What you should do: Go through the data and copy every line in which "entorno" appears.

Data extracts Block Start

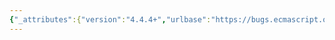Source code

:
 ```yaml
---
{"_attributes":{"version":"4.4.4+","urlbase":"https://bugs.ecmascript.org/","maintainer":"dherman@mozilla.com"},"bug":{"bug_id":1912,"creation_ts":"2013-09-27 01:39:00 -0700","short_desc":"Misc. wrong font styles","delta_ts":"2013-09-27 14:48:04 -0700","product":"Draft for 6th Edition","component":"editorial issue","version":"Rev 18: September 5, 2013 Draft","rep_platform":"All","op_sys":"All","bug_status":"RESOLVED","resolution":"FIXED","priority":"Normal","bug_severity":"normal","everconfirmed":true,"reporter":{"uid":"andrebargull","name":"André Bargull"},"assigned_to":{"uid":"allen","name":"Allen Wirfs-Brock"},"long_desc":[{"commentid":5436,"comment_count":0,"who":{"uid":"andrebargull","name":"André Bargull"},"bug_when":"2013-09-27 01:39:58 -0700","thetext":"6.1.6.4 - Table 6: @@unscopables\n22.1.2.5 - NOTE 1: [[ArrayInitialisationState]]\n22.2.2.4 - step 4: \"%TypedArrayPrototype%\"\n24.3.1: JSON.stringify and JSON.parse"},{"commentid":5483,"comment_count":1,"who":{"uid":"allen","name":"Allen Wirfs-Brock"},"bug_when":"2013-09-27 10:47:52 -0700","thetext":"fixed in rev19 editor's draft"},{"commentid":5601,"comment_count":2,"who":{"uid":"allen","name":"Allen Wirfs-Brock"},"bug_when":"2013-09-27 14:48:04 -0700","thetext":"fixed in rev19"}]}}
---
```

Data extracts Block End
Data extracts Block Start

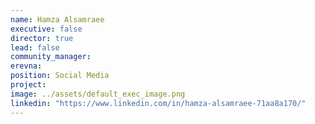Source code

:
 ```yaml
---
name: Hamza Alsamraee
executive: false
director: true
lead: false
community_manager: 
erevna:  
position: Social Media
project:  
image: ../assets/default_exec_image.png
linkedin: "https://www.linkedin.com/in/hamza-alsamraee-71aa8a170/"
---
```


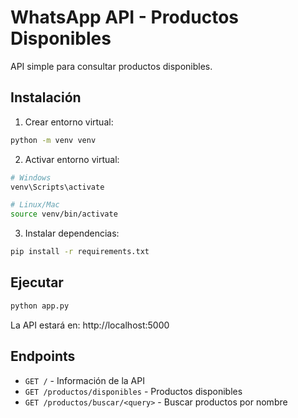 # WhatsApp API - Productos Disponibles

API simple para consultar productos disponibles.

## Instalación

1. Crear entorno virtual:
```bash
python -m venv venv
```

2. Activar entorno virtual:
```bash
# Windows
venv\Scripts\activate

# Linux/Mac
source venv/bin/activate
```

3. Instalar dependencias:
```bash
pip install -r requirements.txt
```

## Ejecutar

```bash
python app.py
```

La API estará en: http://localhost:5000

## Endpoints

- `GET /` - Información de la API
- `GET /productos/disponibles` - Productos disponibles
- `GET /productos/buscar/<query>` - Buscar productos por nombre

Data extracts Block End

Solved problem:
1. Crear entorno virtual:
2. Activar entorno virtual:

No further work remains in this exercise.